State Senator Martin Malavé Dilan (D-Brooklyn) today explained why New York State is behind the rest of the nation in its efforts to comply with the federal Help America Vote Act (HAVA). As the ranking Democrat on the Senate Elections Committee, Senator Dilan has been involved in the process to implement the State’s new HAVA legislation from the beginning.
“This process has proven to be long and tedious, but we are working hard to ensure that the State comply fully and completely with the Federal HAVA regulations and to guarantee that every voter in New York State is able to cast a vote that is counted fairly and accurately,” Senator Dilan said.
One of the significant causes for delay is the fact that New York is the only state that is requiring a “full-face” ballot on all of its machines. Full-face ballots show every candidate that is running for office when the voter first steps up to a machine. Other states only show voters the candidates running for one office at a time when they vote. New York is also requiring a voter-verifiable paper trail that will ensure accurate voting and certifiable results.
New York is also doing extensive if not exhaustive, testing on all of their machines. The State Board of Elections (BOE) recently finished a “usability” study on all of the voting machines that were submitted for state certification. This testing will determine how many voters can vote on a specific machine and is being conducted with actual potential voters. The information will then be used to determine how many new machines will be needed to replace the old lever-style machines.
“New York State is working extremely hard to ensure that we do not encounter the types of problems that we saw across the country during this years elections.

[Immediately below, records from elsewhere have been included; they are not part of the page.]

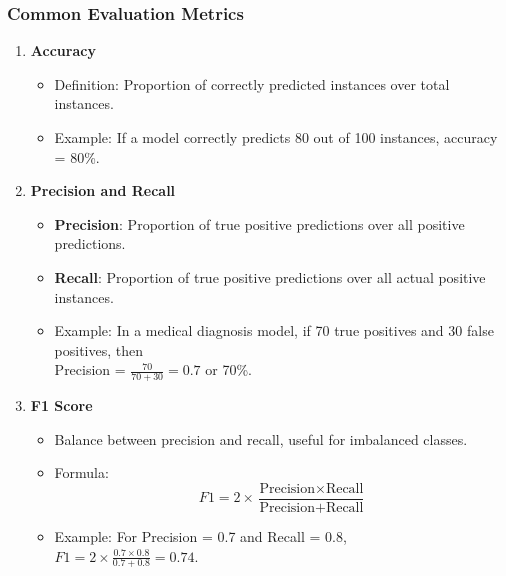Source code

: \documentclass[aspectratio=169]{beamer}
\begin{document}
\begin{frame}[fragile]
    \frametitle{Common Evaluation Metrics}
    \begin{enumerate}
        \item \textbf{Accuracy}
            \begin{itemize}
                \item Definition: Proportion of correctly predicted instances over total instances.
                \item Example: If a model correctly predicts 80 out of 100 instances, accuracy = 80\%.
            \end{itemize}
        \item \textbf{Precision and Recall}
            \begin{itemize}
                \item \textbf{Precision}: Proportion of true positive predictions over all positive predictions.
                \item \textbf{Recall}: Proportion of true positive predictions over all actual positive instances.
                \item Example: In a medical diagnosis model, if 70 true positives and 30 false positives, then \\ 
                Precision = \( \frac{70}{70 + 30} = 0.7 \) or 70\%.
            \end{itemize}
        \item \textbf{F1 Score}
            \begin{itemize}
                \item Balance between precision and recall, useful for imbalanced classes. 
                \item Formula: 
                \begin{equation}
                F1 = 2 \times \frac{\text{Precision} \times \text{Recall}}{\text{Precision} + \text{Recall}} 
                \end{equation}
                \item Example: For Precision = 0.7 and Recall = 0.8, 
                \\ \( F1 = 2 \times \frac{0.7 \times 0.8}{0.7 + 0.8} = 0.74 \).
            \end{itemize}
    \end{enumerate}
\end{frame}
\end{document}
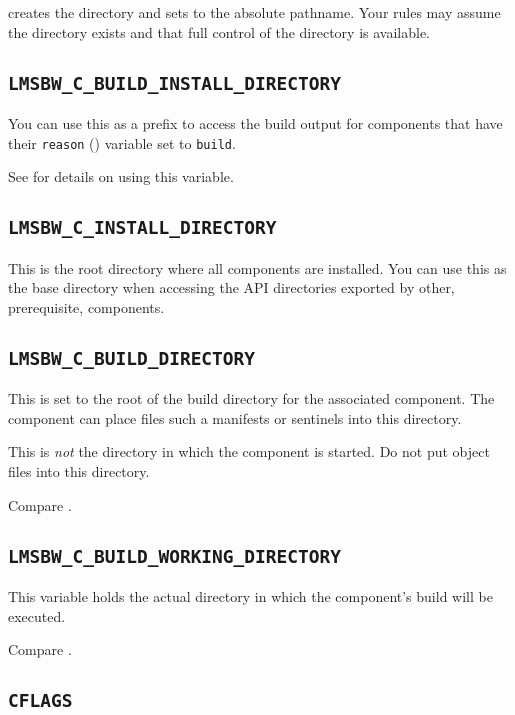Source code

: \lmsbw creates the directory and sets \destdir to the absolute
pathname.  Your rules may assume the directory exists and that full
control of the directory is available.


\subsection{\texttt{LMSBW\_C\_BUILD\_INSTALL\_DIRECTORY}}\label{wrap:build-install-directory}

You can use this as a prefix to access the build output for components
that have their \texttt{reason} () variable set
to \texttt{build}.

See  for details on using this variable.

\subsection{\texttt{LMSBW\_C\_INSTALL\_DIRECTORY}}

This is the root directory where all components are installed.  You
can use this as the base directory when accessing the API directories
exported by other, prerequisite, components.

\subsection{\texttt{LMSBW\_C\_BUILD\_DIRECTORY}}\label{wrap:lmsbw-c-build-directory}

This is set to the root of the build directory for the associated
component.  The component \makefile can place files such a \mtree
manifests or \make sentinels into this directory.

This is \emph{not} the directory in which the component \makefile is
started.   Do not put object files into this directory.

Compare .

\subsection{\texttt{LMSBW\_C\_BUILD\_WORKING\_DIRECTORY}}\label{wrap:lmsbw-c-build-working-directory}

This variable holds the actual directory in which the component's
build will be executed.

Compare .

\subsection{\texttt{CFLAGS}}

All around the United States, those states that rushed into purchasing new machines ended up dealing with countless Election Day problems. In Florida, where the new ATM style DRE machines were used, we watched as 18,000 votes were lost mysteriously in a tightly contested congressional race. We want the most reliable machines with the most complete system, which is why we are taking longer.

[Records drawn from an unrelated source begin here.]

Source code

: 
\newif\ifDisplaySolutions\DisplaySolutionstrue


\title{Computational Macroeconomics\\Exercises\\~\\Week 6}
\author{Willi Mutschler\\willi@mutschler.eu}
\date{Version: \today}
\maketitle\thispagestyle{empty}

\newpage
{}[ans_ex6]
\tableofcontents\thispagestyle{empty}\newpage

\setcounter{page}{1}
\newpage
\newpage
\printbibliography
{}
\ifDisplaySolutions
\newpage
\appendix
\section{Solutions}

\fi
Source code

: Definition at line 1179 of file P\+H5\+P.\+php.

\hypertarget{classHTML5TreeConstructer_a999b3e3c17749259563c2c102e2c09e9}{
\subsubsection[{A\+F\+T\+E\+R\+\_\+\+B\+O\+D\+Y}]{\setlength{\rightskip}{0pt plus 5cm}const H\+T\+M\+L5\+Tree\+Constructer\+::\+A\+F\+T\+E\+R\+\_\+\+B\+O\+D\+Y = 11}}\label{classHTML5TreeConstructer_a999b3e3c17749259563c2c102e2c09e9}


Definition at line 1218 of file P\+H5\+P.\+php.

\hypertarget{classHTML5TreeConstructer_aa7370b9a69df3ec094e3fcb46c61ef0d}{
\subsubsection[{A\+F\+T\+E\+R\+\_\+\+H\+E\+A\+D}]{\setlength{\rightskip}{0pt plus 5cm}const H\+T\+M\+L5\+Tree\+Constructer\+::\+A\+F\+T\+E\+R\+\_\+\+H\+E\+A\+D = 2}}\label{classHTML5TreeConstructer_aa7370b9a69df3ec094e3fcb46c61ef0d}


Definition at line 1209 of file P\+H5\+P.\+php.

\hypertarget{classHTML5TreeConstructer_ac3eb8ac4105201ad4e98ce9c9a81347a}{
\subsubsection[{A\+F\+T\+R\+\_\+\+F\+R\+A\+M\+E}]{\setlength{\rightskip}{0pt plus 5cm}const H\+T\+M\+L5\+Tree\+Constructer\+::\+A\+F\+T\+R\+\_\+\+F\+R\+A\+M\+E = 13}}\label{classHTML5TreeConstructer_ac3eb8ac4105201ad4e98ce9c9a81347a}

“While both of these machines will produce a verifiable paper trail, it is my belief that the optical scan machines are far less tamper proof due to the fact that they scan a ballot previously filled out by hand personally by the voter. My Senate Democratic colleagues and I join with New Yorkers for Verified Voting, the League of Women Voters and NYPIRG in fully supporting the use of optical scan voting machines across the State,” Senator Dilan said.

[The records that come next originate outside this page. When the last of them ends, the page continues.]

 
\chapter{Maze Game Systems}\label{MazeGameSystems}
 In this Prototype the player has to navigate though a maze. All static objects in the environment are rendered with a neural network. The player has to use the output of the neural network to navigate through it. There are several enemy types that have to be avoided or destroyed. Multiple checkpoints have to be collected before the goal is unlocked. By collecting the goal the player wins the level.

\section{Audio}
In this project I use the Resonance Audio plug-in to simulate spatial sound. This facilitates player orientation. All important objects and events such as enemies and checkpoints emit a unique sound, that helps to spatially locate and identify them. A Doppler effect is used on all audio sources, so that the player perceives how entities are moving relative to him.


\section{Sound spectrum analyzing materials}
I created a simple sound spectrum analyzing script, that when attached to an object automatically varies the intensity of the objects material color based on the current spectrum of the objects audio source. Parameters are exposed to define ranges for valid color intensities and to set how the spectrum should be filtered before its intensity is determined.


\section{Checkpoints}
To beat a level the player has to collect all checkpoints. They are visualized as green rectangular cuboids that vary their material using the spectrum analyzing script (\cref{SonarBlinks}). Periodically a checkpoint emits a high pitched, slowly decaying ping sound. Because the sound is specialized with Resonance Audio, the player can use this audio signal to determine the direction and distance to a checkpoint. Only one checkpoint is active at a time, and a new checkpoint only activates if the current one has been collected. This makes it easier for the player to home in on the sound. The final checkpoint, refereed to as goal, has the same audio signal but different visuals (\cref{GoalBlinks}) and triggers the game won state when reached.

“By taking every precaution to provide our voters with the most reliable machines we are missing some important deadlines which the Federal Election Assistance Commission has yet to act on. It is my opinion that it is better to guarantee that we have reliable and accurate voting machines than to rush into purchasing machines that can be tampered with and that may not accurately record the wishes of the people. I am confident that when we do complete this process, New York will be the model for secure and accurate voting standards that the rest of the country can look to,” Senator Dilan concluded.